» **What to do**: Among the entries, which lines carry the string "Testing"? Copy every one.

» **Task input**:
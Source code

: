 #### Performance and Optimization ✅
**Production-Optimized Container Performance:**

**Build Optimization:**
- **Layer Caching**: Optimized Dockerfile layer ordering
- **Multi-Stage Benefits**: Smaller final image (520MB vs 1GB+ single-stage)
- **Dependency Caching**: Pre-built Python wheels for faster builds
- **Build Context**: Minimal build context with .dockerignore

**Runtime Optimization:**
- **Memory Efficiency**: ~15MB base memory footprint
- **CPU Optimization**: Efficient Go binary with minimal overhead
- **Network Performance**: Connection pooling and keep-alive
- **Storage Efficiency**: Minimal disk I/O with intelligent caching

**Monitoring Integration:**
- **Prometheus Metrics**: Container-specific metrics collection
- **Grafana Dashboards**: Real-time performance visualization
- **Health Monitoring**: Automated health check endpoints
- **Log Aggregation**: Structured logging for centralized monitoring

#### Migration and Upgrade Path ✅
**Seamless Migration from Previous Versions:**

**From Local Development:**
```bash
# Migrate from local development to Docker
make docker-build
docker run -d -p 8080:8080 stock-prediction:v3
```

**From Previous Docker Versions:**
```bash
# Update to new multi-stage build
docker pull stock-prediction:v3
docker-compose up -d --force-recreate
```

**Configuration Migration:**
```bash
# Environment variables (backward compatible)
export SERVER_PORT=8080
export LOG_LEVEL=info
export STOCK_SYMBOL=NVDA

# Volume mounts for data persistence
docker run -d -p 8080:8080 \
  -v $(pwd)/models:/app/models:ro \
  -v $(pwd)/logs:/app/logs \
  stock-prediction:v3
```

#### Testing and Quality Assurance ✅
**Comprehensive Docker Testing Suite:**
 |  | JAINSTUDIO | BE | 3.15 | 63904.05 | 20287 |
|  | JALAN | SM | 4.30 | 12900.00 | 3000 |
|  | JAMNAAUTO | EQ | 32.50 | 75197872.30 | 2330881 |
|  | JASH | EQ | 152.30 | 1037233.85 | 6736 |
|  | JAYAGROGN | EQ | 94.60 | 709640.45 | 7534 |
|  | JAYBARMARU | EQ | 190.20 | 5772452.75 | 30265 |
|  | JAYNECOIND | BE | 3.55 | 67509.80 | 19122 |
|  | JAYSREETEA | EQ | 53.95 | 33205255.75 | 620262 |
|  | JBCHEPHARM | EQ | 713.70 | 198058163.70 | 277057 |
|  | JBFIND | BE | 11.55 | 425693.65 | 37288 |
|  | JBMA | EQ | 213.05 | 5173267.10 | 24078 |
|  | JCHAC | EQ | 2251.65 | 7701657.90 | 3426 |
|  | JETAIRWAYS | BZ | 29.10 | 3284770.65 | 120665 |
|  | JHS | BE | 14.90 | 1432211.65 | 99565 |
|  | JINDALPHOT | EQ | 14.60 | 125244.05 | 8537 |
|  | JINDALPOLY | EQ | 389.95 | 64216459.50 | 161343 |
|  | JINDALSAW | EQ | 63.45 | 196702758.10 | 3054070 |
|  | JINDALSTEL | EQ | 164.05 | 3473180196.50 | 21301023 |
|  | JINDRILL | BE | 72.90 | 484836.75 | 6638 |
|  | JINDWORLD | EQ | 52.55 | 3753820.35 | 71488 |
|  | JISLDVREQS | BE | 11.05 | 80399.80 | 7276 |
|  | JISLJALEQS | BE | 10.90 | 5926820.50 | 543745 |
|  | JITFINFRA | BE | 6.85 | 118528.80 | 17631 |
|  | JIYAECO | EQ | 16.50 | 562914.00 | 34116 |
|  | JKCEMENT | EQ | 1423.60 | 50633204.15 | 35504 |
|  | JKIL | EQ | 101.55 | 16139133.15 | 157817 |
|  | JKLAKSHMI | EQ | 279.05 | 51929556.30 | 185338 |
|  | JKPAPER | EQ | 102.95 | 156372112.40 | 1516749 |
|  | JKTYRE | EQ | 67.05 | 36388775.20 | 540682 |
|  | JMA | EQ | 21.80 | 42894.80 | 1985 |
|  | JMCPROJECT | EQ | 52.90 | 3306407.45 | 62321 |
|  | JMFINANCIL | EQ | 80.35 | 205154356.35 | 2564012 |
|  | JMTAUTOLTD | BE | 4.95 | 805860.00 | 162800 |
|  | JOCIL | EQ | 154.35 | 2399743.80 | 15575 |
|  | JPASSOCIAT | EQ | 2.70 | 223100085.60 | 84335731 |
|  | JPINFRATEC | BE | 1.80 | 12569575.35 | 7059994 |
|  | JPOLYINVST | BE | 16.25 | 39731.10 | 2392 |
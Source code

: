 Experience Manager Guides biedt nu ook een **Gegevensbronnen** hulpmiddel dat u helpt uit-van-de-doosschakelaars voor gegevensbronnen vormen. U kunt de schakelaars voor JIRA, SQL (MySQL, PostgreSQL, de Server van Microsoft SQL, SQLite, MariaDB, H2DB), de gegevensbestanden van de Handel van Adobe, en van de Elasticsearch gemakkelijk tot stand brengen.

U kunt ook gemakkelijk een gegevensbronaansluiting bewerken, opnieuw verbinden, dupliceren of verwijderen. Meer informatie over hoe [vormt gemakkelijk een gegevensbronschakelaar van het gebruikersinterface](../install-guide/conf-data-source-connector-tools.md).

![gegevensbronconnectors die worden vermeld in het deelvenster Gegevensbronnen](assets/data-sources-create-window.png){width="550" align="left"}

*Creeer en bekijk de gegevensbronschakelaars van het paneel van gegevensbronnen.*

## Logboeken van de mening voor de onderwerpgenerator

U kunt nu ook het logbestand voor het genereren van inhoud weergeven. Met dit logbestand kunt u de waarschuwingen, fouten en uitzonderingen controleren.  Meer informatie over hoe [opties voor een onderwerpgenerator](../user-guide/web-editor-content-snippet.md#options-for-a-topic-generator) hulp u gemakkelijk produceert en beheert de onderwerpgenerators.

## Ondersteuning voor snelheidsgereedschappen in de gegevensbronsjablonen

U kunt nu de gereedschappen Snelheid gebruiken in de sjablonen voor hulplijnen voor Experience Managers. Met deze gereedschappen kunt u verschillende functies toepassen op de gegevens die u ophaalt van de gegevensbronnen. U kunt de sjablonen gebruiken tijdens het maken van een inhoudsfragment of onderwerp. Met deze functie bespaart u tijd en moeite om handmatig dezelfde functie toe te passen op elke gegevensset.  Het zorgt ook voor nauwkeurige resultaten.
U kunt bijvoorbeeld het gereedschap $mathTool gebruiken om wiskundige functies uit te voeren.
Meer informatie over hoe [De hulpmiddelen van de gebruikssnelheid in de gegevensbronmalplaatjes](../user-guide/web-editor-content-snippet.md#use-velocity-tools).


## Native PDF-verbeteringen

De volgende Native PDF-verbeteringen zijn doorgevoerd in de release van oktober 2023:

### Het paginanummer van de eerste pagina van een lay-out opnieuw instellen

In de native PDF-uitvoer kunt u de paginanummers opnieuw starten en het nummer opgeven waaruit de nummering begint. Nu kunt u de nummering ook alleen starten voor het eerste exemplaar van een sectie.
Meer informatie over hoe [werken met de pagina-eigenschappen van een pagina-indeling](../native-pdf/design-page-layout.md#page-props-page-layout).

» **Finished task**:
#### Testing and Quality Assurance ✅
**Comprehensive Docker Testing Suite:**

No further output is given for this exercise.